The line that contains "2. Remove learning" marks the end: retype the data below exactly from its first line through that line.

##### Exercise data

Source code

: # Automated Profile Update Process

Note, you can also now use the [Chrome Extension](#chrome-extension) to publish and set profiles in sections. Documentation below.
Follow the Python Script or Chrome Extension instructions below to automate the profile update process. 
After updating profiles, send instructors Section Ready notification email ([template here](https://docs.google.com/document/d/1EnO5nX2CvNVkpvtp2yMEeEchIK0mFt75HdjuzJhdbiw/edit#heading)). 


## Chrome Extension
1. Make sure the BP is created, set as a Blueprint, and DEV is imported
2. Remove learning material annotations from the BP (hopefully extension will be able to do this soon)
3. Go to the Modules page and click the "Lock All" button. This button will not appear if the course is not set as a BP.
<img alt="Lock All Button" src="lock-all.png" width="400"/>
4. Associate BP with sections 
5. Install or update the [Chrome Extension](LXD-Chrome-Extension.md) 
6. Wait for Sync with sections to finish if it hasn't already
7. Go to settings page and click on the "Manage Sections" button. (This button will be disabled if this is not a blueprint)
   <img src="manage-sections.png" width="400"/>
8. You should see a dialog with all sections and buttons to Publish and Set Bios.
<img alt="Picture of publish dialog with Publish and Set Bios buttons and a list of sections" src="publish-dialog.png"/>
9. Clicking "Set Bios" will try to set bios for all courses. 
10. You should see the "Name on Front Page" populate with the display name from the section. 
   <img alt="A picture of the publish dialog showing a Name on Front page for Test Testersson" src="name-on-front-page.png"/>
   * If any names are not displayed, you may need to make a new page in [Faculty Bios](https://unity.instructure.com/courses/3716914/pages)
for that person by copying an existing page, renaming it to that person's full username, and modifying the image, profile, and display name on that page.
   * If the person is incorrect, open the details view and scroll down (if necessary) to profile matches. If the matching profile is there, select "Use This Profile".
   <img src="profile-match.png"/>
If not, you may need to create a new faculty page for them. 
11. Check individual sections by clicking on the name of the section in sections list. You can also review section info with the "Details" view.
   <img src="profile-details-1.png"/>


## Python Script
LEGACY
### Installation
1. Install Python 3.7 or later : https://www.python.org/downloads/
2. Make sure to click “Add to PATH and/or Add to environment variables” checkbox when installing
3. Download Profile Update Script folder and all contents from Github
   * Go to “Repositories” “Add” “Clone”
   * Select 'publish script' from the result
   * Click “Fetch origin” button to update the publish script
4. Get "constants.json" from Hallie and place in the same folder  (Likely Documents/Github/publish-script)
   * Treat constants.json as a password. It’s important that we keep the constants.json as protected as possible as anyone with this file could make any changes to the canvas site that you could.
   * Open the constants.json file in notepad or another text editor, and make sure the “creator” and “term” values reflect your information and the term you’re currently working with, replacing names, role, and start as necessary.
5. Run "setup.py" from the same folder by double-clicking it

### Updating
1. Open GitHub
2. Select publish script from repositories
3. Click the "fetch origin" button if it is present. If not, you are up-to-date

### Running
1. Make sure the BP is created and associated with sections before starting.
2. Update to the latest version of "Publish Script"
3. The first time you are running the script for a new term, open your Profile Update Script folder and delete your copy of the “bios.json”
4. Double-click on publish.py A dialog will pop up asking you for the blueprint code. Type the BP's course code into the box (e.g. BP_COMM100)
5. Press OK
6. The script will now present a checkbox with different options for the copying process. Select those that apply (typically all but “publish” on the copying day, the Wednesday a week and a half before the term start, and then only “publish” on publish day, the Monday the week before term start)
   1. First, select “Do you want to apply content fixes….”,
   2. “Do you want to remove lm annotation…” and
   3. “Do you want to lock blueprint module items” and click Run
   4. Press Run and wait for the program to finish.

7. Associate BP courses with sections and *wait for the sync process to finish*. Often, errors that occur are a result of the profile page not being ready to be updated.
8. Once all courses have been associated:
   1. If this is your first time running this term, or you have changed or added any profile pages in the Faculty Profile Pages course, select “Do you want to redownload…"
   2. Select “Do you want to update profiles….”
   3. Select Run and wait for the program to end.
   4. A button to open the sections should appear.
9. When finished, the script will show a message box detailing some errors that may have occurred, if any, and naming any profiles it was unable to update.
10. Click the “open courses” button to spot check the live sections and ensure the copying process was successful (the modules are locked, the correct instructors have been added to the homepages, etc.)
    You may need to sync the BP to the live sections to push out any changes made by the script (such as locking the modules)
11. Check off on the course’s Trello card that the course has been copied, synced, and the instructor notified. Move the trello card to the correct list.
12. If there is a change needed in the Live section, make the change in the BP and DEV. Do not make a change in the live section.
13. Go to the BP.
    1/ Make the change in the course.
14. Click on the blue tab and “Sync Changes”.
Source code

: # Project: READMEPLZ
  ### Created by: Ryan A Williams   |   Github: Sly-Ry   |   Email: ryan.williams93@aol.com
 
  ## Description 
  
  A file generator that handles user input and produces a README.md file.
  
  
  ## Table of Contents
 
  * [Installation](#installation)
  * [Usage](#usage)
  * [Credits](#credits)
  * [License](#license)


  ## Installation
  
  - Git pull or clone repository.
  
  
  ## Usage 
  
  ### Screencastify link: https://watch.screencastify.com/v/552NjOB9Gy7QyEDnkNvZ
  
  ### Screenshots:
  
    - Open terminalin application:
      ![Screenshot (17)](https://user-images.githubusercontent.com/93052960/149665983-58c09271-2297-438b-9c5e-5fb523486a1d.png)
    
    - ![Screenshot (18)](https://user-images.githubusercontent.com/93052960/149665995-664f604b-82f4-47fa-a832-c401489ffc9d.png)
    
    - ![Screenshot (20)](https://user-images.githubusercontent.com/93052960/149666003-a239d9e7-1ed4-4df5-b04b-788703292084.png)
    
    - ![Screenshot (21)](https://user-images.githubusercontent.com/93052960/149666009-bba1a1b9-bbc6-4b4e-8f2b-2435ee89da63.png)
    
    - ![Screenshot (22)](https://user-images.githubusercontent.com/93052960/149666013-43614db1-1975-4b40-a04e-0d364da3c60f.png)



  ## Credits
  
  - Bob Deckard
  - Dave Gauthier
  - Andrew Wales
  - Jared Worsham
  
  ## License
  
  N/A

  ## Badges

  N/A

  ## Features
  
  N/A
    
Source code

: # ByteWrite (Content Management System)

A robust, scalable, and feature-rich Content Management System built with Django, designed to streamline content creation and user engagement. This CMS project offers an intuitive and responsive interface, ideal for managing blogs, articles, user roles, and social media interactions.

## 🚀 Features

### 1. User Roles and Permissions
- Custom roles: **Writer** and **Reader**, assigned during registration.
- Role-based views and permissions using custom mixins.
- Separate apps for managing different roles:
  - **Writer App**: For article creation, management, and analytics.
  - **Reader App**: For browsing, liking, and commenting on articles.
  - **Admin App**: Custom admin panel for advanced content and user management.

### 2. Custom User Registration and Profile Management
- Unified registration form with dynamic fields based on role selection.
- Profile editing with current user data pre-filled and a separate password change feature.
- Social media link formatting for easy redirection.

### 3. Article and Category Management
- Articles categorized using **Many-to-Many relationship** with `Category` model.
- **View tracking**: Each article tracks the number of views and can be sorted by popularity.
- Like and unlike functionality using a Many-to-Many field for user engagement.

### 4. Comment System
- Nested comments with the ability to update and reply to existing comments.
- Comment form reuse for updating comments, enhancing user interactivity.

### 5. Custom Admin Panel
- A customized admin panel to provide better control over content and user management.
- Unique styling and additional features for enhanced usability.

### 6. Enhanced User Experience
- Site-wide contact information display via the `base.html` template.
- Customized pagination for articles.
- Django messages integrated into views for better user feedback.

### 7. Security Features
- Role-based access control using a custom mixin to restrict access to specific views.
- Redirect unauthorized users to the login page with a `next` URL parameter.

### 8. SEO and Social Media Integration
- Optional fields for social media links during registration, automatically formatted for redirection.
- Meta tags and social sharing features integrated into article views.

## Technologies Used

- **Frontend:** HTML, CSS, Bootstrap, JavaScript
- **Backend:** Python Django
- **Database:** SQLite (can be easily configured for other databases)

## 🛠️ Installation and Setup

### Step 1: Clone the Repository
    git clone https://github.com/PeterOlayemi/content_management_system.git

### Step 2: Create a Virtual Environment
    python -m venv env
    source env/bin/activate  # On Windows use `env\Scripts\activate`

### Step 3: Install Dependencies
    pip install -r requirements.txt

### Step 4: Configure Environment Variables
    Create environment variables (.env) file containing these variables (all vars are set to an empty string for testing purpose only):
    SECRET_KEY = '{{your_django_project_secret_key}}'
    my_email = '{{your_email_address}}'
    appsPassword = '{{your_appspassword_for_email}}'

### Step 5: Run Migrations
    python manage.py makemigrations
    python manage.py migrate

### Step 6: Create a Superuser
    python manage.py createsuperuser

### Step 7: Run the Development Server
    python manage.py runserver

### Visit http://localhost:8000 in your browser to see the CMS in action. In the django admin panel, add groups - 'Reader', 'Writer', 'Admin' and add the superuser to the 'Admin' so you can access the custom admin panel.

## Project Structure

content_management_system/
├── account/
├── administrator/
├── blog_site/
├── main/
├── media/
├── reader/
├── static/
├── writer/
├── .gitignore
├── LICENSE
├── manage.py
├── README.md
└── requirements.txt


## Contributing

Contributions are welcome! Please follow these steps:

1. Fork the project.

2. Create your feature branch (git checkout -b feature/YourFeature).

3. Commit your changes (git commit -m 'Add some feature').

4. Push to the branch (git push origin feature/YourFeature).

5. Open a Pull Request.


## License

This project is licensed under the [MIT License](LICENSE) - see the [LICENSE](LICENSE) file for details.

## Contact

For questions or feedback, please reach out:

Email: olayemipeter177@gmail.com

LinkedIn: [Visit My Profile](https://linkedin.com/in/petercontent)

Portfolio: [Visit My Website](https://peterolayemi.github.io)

##########

__Answer space__:
Source code

: # Automated Profile Update Process

Note, you can also now use the [Chrome Extension](#chrome-extension) to publish and set profiles in sections. Documentation below.
Follow the Python Script or Chrome Extension instructions below to automate the profile update process. 
After updating profiles, send instructors Section Ready notification email ([template here](https://docs.google.com/document/d/1EnO5nX2CvNVkpvtp2yMEeEchIK0mFt75HdjuzJhdbiw/edit#heading)). 


## Chrome Extension
1. Make sure the BP is created, set as a Blueprint, and DEV is imported
2. Remove learning material annotations from the BP (hopefully extension will be able to do this soon)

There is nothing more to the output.